Prices: (for 2022 when 1KWD = £2.64). In other words welcome to Kuwait; in the country with the most powerful currency in the world which is more than 2.5 times more expensive than the British pound. It’s a shock! The purchasing power of the Kuwaiti dinar is therefore enormous wherever Kuwaiti Arabs go. The Kuwaiti dinar is so strong because of its vast oil and gas reserves. The largest banknote is 20 KWD, while in England it is GBP 50, and in Poland as much as 500 PLN ! There are also 1/4 and 1/2 dinar notes; and what’s unique 1 dinar is divided into 1000 fils and not 100. Kuwait is so rich that there isn’t even an income tax and there is no VAT.

Kuwait Towers

Kuwait Towers; the symbol of the State of Kuwait.

But let’s move on to the prices. There is no doubt that hotels are the most expensive. I paid 20 dinars for the cheapest possible hotel, even though the starting price was 25 dinars. The conditions were great, breakfast included, close to the centre and by the sea. But I couldn’t do that for a long time, that’s why soon I luckily found a bed at someone’s private house for 11 KWD (£29). It’s not expensive for Kuwait but if I had to pay 50-60 pounds for one night in every country I’ve been to, my travels would end quickly. Fortunately Kuwait is small and many places of interest are close to each other.

I will add that in Salmiya by the sea there is a hotel for 92 dinars per night (243 pounds).

I discussed transport prices in the section above: moving around the country. I think that for Kuwait taxis and even more, the buses are priced affordably. Hotel prices in Kuwait are unprepared to accommodate budget travellers. For example in Dubai there are hotels where a night costs $25,000 a night but there are also dormitories in the suburbs where a night costs 10 pounds.

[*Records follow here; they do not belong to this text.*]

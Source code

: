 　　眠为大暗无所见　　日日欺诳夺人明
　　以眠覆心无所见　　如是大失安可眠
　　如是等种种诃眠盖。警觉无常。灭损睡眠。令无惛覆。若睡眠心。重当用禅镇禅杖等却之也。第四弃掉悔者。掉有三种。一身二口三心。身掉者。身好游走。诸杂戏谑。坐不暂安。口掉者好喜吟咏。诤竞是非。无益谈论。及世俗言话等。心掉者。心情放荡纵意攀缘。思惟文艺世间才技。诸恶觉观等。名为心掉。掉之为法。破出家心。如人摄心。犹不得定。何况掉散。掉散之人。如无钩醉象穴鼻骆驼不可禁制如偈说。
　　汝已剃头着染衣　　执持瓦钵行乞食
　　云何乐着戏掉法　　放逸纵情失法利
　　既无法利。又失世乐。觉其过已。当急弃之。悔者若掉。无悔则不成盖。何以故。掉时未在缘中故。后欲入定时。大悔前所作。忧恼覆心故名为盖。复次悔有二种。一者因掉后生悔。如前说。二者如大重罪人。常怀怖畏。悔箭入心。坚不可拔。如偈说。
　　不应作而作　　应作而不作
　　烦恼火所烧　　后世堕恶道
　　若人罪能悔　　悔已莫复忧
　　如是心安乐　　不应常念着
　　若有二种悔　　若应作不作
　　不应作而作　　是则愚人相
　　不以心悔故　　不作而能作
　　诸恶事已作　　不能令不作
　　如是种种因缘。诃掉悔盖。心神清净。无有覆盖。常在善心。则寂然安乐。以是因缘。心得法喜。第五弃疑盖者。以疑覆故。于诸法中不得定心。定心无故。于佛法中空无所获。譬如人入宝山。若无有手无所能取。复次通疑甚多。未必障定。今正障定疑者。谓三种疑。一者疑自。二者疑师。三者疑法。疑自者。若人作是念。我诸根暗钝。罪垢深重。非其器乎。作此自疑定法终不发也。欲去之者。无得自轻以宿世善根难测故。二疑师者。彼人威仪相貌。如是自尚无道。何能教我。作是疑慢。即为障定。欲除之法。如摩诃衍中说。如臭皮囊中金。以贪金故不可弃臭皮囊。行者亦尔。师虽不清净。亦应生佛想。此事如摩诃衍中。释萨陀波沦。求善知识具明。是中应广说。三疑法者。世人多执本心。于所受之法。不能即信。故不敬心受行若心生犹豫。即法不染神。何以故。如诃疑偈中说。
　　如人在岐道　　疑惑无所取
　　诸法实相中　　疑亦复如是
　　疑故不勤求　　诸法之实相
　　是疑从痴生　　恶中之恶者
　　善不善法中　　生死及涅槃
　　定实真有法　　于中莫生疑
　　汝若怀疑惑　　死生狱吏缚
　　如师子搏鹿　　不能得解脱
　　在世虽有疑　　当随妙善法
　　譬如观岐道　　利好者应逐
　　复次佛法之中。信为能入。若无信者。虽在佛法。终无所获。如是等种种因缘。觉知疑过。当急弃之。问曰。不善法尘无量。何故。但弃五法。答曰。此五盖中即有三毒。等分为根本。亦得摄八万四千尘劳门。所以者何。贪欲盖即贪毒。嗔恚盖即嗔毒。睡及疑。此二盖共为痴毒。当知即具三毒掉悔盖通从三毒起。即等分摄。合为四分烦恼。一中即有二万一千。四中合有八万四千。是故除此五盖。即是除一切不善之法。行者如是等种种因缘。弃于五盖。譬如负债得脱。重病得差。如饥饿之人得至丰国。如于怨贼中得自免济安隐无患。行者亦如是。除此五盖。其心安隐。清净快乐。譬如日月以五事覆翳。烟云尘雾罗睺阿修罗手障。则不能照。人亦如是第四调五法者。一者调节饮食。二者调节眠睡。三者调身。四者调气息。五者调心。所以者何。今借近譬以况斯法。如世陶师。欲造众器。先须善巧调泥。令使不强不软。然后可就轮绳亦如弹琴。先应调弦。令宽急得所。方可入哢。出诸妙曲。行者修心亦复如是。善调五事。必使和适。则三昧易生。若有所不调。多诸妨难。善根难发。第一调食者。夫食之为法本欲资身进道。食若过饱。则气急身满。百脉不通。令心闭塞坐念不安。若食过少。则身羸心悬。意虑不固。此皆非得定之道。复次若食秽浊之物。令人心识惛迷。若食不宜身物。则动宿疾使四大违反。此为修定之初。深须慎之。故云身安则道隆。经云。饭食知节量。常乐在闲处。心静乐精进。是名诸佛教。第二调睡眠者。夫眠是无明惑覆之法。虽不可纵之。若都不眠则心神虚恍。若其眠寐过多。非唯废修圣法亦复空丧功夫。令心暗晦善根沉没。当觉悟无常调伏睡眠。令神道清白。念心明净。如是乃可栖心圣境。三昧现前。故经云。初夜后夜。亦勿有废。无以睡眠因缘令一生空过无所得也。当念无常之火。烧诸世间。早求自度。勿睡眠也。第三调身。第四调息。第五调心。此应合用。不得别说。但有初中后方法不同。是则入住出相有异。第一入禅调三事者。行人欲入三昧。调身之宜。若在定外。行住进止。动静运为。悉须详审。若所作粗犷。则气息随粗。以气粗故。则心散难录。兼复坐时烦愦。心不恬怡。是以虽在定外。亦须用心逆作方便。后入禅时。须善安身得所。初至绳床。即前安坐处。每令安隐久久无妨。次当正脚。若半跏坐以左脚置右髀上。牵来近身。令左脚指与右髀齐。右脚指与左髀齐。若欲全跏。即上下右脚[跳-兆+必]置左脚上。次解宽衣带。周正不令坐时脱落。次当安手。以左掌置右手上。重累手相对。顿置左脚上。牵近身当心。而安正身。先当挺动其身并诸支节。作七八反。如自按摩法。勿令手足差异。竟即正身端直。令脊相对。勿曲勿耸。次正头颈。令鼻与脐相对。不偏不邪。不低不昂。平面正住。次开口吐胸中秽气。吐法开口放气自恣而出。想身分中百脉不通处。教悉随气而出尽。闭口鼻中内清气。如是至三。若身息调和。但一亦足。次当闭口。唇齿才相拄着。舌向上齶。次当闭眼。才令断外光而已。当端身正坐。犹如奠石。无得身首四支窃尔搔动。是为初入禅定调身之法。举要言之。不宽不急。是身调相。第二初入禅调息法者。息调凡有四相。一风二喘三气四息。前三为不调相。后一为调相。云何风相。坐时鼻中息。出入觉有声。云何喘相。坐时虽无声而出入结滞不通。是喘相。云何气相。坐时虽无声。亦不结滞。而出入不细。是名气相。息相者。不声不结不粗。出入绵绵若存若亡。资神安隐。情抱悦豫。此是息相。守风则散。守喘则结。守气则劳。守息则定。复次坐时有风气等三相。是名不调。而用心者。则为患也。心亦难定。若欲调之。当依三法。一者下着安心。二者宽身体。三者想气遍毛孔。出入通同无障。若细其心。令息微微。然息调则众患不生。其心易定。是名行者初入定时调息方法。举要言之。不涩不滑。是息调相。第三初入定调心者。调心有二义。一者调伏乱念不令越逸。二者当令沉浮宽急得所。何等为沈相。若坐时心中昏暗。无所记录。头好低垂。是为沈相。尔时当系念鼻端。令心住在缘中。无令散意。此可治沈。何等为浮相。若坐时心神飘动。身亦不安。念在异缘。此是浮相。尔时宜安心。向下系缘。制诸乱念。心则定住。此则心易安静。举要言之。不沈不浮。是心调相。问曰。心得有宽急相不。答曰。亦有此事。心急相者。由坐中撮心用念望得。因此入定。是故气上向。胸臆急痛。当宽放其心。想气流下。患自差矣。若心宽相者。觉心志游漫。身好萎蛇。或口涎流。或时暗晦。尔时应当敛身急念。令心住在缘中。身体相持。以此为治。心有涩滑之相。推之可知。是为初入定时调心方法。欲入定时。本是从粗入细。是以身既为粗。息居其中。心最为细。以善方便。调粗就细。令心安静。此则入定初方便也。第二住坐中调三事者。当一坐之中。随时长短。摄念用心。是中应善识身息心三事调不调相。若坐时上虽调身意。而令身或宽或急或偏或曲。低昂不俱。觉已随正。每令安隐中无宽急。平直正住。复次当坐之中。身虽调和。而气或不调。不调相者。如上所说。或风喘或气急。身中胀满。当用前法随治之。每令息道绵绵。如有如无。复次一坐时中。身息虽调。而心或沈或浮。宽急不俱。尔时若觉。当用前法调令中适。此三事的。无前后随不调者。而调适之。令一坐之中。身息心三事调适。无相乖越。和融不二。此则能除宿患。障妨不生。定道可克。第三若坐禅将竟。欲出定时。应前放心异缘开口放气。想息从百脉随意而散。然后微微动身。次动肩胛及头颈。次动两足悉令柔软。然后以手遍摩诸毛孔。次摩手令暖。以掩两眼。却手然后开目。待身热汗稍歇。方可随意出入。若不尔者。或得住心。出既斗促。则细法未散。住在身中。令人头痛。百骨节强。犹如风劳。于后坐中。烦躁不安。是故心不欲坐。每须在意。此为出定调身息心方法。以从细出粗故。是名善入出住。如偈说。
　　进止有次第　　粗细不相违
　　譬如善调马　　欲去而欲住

Food is the cheapest in Kuwait. You can eat something tasty for 1-2 dinars. Coffee and tea in the bar costs 0,5 dinar. On the other hand if someone wants to drink coffee in the best bar of Salmiya port, the price is 3.5 KWD. It seems that London is ‘cheap’. In a nice Persian restaurant I paid only 3,5 dinars for a good meal, although there are places where you can pay only 1.5 KWD for grilled meat or kebab. Shopping at the bazaar is not expensive.

I paid 10 dinars for a return ferry from Salmiya to Failaka island. The entrance to the famous Kuwait Towers observation point costs 3 KWD but it’s a symbol of Kuwait so it’s worth it. The ticket to Salmiya Aquarium cost me 2 KWD. I paid 1,25 dinars at a hairdresser from Bangladesh. All in all the prices of the hotels are the most painful and the rest is affordable considering it’s Kuwait.

Climate: Kuwait is one of the hottest countries in the world. It’s a dry hot desert climate. In July the temperature in Kuwait City easily reaches 45°C. Kuwait also recorded one of the highest temperatures in the world: 53.2°C. Even in October the temperature in Kuwait City ranges from 31°C to 38°C on average. When traveling in Kuwait you should wear a hat and glasses, drink water as a preventive measure and use sun creams. A European cannot imagine what the heat is like in Kuwait, Saudi, India, Pakistan and many other countries.

“At 50°C – halfway to the boiling point of water and more than 10°C above healthy body temperature – the heat becomes toxic. Human cells begin to boil, blood thickens, muscles tighten around the lungs, and the brain becomes clogged with oxygen. “


The Guardian

Construction workers from the Indian Subcontinent don’t work in Kuwait between 12 and 4 because it is too dangerous. The same should be considered when traveling. In Kuwait it’s sometimes so hot that birds fall dead into the desert and small fish by the shore appear on the surface upside down. If someone wants to visit Kuwait I recommend the period from October to February, although November is better. Annual rainfall is on average only 112mm, although only 34mm of rain falls annually around the airport. Almost the whole of Kuwait is covered with hot desert, except for the Al-Jahra oasis. It is also very hot there but at least wetter. Kuwait does not have a single river, although there are several valleys that temporarily fill with water after scanty rainfall in the winter season.